European authorities are working on additional plans to address the car rates announced in late March, and are working on the 20% full tariffs that Trump announced last week.
EU leaders are coming back in stages for two reasons. First, they needed time to digest the gusts of the announcement that came from the White House. They wanted to design responses that would most hurt the US, while minimizing fallout for European consumers and businesses.
They also hope to give the Trump administration time to come to the negotiation table by gradualizing their responses. The ultimate goal is to still trade to avoid an all-out trade war.
“The EU has committed to meaningful negotiations, but we have also prepared to defend our interests,” Bullock's trade commissioner Maros Sevkovic wrote on social media on Friday night, following what he described as a “frank” two-hour meeting with his American counterpart.
When trade disputes heat up, interests increase. The European Union is one of America's most important trading partners. And the US is by far the largest export market for European goods.
Given its close relationship, returning to American tariffs could be a painful movement. This also costs European businesses and consumers, pushing up tariff prices.
European officials recognize that escalating trade wars on both sides of the Atlantic can be painful. That's why they edited the list. The staff wanted to take into account feedback from across the continent.
Some of the list, including the original whiskey tariffs, were actually originally intended to settle on March 31, but were delayed for further improvements after Trump threatened to respond by slapping 200% tariffs on all European alcohol coming to the US. Such a move will be crushed for French and Italian winemakers.
The delay came after officials from France suggested that it was a mistake to hit whiskey and cause American retaliation for alcohol.
The episode highlighted the challenge of maintaining a solid united front when dealing with tariffs. Countries across the continent have different economic priorities and different appetites to return to the US.
While some Northern European countries have asserted that the European Union must be strong in its response, Italian Prime Minister Giorgia Meloni has called for the idea that Italy must choose between the US and the Bullock “childish.” She also warns against harsh retaliation.
EU officials initially wanted to avoid trade disputes entirely.
They had been hoping to avoid a showdown last fall and earlier this year with hanging carrots in front of their American counterparts, like buying American liquid natural gas.

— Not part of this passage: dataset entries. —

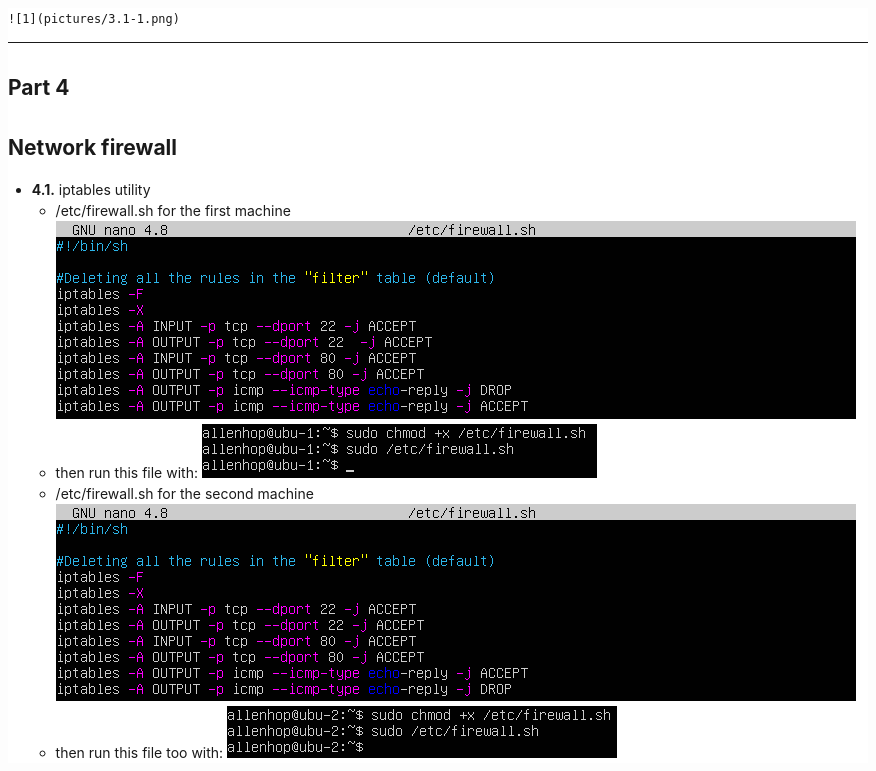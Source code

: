     ![1](pictures/3.1-1.png)

----

## Part 4
## Network firewall
* **4.1.** iptables utility
    * /etc/firewall.sh for the first machine
    ![1](pictures/4.1-1.png)
    * then run this file with:
    ![1](pictures/4.2-1.png)
    * /etc/firewall.sh for the second machine
    ![1](pictures/4.1-2.png)
    * then run this file too with:
    ![1](pictures/4.2-2.png)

But that strategy failed. Instead, Washington is taking on a much more aggressive tack than many analysts and officials expected. This led European policymakers to compete to create plans.
In particular, European leaders are thinking of hitting American services exports, especially in large technology companies that do large EU businesses like Google.
Several European diplomats say targeting technology companies revealed that online services could be the first in crosshairs last week if the trade war escalates.
But the real goal is trading.
Elon Musk, a technology entrepreneur and close adviser to Trump, said on Saturday that he hopes Europe and the US will “move into a zero tariff situation and effectively create a free trade zone.”
European officials have shown an appetite to lower tariffs on automobiles and other products, so if the US is willing to speak, it is possible to hold back the duties of at least some sectors.
However, the resolution can take some time. Treasury Secretary Scott Bescent said in a television interview on Sunday that the issue with trading partners is not “something that can be negotiated in days or weeks.”